Lesley Nneka Arimah has won the 2019 Caine Prize for her book titled; Skinned. The Nigerian author took home the prize money for her work of fiction which calls out society’s double standards with respect to women.
You know how people say the third time’s the charm? Well, it’s probably true for one Lesley Nneka Arimah who just gobbled up this year’s USD 12.5 K Caine Prize for African Writing at the third time of asking.
Having fallen short on two occasions previously — first in 2016 for the title story of her collection and then again in 2017 for “Who Will Greet You at Home?” — the Nigerian writer did claim the gold this time. And she did it in no ordinary way too.
Nneka became the sixth Nigerian to win the prestigious prize by putting together a somewhat quirky story which talks about a parallel universe where single women remain unclad until they get married.

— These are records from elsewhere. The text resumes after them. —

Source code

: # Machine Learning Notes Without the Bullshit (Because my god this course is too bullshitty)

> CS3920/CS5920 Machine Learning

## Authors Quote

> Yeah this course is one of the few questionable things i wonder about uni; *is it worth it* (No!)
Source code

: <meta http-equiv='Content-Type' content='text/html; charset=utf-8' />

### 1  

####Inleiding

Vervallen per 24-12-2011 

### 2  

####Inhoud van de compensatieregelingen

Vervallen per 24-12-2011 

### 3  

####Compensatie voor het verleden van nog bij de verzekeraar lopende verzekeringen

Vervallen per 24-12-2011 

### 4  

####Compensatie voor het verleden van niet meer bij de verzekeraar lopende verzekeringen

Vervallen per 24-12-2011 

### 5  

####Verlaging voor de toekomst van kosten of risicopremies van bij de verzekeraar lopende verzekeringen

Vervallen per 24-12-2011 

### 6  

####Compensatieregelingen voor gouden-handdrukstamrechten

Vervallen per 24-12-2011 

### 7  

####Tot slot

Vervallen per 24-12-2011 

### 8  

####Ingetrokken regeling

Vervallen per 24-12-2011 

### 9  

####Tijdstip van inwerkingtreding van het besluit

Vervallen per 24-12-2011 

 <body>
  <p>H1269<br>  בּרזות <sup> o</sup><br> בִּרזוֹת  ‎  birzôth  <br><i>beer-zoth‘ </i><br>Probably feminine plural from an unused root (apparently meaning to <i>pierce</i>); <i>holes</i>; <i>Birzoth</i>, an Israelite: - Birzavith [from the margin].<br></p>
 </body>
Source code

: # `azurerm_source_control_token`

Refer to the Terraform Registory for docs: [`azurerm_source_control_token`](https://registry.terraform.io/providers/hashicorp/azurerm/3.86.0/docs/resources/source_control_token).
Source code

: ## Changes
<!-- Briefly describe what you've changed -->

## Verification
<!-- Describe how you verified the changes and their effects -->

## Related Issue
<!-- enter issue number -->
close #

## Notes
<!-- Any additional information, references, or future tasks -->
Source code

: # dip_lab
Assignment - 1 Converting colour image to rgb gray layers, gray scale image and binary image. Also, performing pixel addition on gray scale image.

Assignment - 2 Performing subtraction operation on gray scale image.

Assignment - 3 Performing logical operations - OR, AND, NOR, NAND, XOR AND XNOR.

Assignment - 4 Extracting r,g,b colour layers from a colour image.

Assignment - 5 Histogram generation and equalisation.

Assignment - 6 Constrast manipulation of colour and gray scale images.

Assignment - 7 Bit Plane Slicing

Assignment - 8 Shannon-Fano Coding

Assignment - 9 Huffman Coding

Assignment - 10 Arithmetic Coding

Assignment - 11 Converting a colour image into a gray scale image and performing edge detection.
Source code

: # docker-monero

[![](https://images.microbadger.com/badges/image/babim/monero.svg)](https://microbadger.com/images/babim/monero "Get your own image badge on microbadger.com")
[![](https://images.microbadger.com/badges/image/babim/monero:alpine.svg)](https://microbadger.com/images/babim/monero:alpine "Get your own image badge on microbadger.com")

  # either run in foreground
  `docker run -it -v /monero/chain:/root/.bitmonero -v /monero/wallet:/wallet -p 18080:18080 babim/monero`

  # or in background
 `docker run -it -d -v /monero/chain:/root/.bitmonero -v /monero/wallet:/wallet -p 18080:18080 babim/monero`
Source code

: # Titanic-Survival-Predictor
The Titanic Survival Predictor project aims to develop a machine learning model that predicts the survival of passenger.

The Nigerian author called this piece of work Skinned, and the real message it conveyed wasn’t nudity (back off, lewd folks!) Skinned was an effort to highlight the disparity in the treatment of married and unmarried women in the Nigerian society.
Her work appears to have caught the eye of judges as it dished out a unique perspective of the struggles of women for inclusion. Lesley Nneka Arimah’s winning work shakes up the status quo in an effort to knock established social hierarchies off their perch, go toe-to-toe with outdated traditions, and explore new possibilities for the women of today’s world.
Her work brings to life a dystopian universe occupied by strong characters where friendships are stretched to their very limits, innocence is taken away and readers are treated to a whole new perspective on life.
Skinned chronicles the life and times of Ejem who is born into a culture where girls are forced to go unclad at a certain age and stay so until they are able to land a spouse. According to excerpts from the book, Ejem had been forced to take off her clothes when she turned 15 as tradition dictated.
She had cried and despaired but there was no helping it. Actually, the children of the wealthy in society were not subjected to such demeaning treatment as such rich folks could get away with keeping their daughters covered for long, up until the girl child could secure “wife-cloth.”
But Ejem had not been so fortunate. She was the daughter of a poor man in a village where girls were stripped as early as possible, some even at age 10, and it was beyond time as far as he was concerned.
The work of fiction chronicled the many travails and few triumphs of Ejem and the witty, mischievous delivery of the story may have caught everyone’s attention and never let go.
Nneka, who was born in the UK, grew up in Nigeria. In a sit-down with the BBC, she offered that the inspiration for the literary work was derived from a conversation with a friend who described marriage in Nigeria as something that “gives unconventional women cover to be themselves“.
“She is quite strange and her strangeness was something her parents had warned her that she should get rid of in order to get married,” Nneka said of her friend. “When she got married, without compromising, everything that was strange about her was suddenly OK.” And this is the double-standard the Nigerian author called out in her work.
Founded in 2000, the Caine Prize — named after the late Sir Michael Caine, former Chairman of Booker Plc and Chairman of the Booker Prize management committee — recognises short stories of 3,000 to 10,000 words published in English by African writers. Lesley Nneka Arimah is the latest recipient of the award.
Her short stories have also received the Commonwealth Short Story Prize and an O. Henry Prize. She was selected for the National Book Foundation’s 5 Under 35 and her debut collection What It Means When a Man Falls from the Sky won the 2017 Kirkus Prize, the 2017 New York Public Library Young Lions Fiction Award, and was selected for the New York Times/PBS book club among other honours.
The other Caine Prize shortlisted stories for 2019 were Tochukwu Emmanuel Okafor’s All Our Lives (Nigeria), Ngwah-Mbo Nana Nkweti’s It Takes A Village Some Say (Cameroon), Cherrie Kandie’s Sew My Mouth (Kenya), and Meron Hadero’s The Wall (Ethiopia).